Go line by line through the records below. Copy whichever lines contain the string "list".

#####

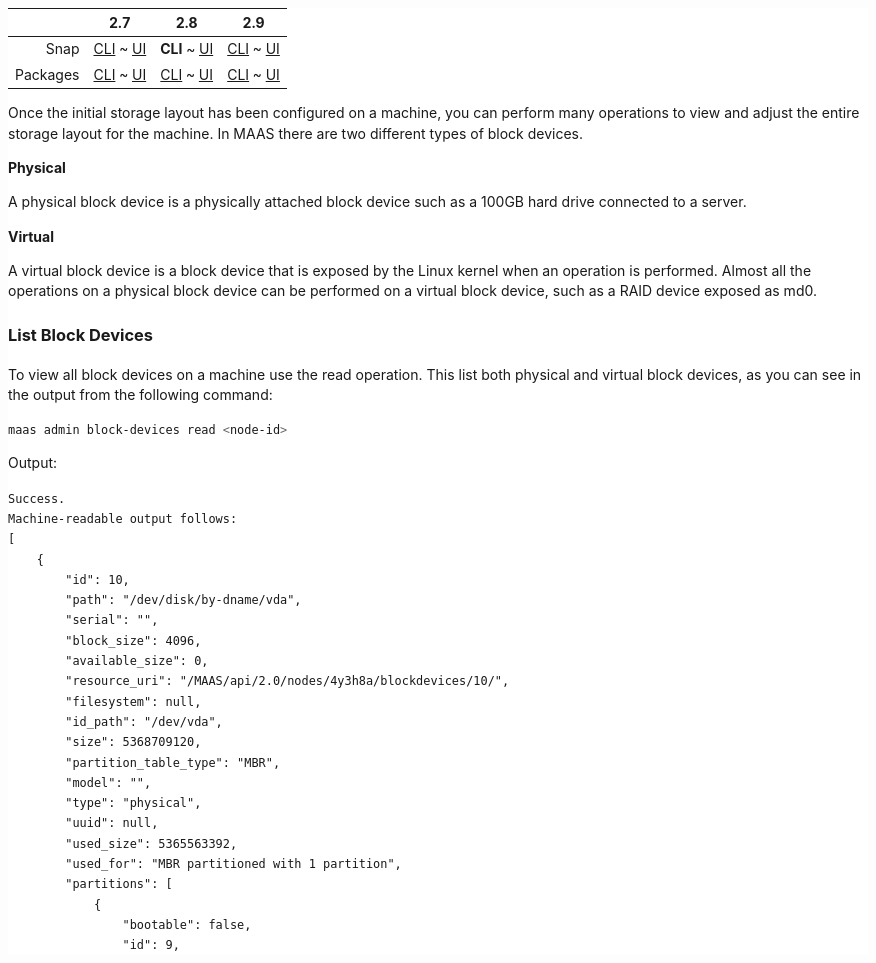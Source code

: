 















||2.7|2.8|2.9|
|-----:|:-----:|:-----:|:-----:|
|Snap|[CLI](/t/block-devices-snap-2-7-cli/2346) ~ [UI](/t/block-devices-snap-2-7-ui/2347)|**CLI** ~ [UI](/t/block-devices-snap-2-8-ui/2349)|[CLI](/t/block-devices-snap-2-9-cli/2350) ~ [UI](/t/block-devices-snap-2-9-ui/2351)|
|Packages|[CLI](/t/block-devices-deb-2-7-cli/2352) ~ [UI](/t/block-devices-deb-2-7-ui/2353)|[CLI](/t/block-devices-deb-2-8-cli/2354) ~ [UI](/t/block-devices-deb-2-8-ui/2355)|[CLI](/t/block-devices-deb-2-9-cli/2356) ~ [UI](/t/block-devices-deb-2-9-ui/2357)|







Once the initial storage layout has been configured on a machine, you can perform many operations to view and adjust the entire storage layout for the machine. In MAAS there are two different types of block devices.

**Physical**

A physical block device is a physically attached block device such as a 100GB hard drive connected to a server.

**Virtual**

A virtual block device is a block device that is exposed by the Linux kernel when an operation is performed. Almost all the operations on a physical block device can be performed on a virtual block device, such as a RAID device exposed as md0.

<h3 id="heading--list-block-devices">List Block Devices</h3>

To view all block devices on a machine use the read operation. This list both physical and virtual block devices, as you can see in the output from the following command:

``` bash
maas admin block-devices read <node-id>
```

Output:

``` nohighlight
Success.
Machine-readable output follows:
[
    {
        "id": 10,
        "path": "/dev/disk/by-dname/vda",
        "serial": "",
        "block_size": 4096,
        "available_size": 0,
        "resource_uri": "/MAAS/api/2.0/nodes/4y3h8a/blockdevices/10/",
        "filesystem": null,
        "id_path": "/dev/vda",
        "size": 5368709120,
        "partition_table_type": "MBR",
        "model": "",
        "type": "physical",
        "uuid": null,
        "used_size": 5365563392,
        "used_for": "MBR partitioned with 1 partition",
        "partitions": [
            {
                "bootable": false,
                "id": 9,
```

#####

— ANSWER BOX —
<h3 id="heading--list-block-devices">List Block Devices</h3>
To view all block devices on a machine use the read operation. This list both physical and virtual block devices, as you can see in the output from the following command:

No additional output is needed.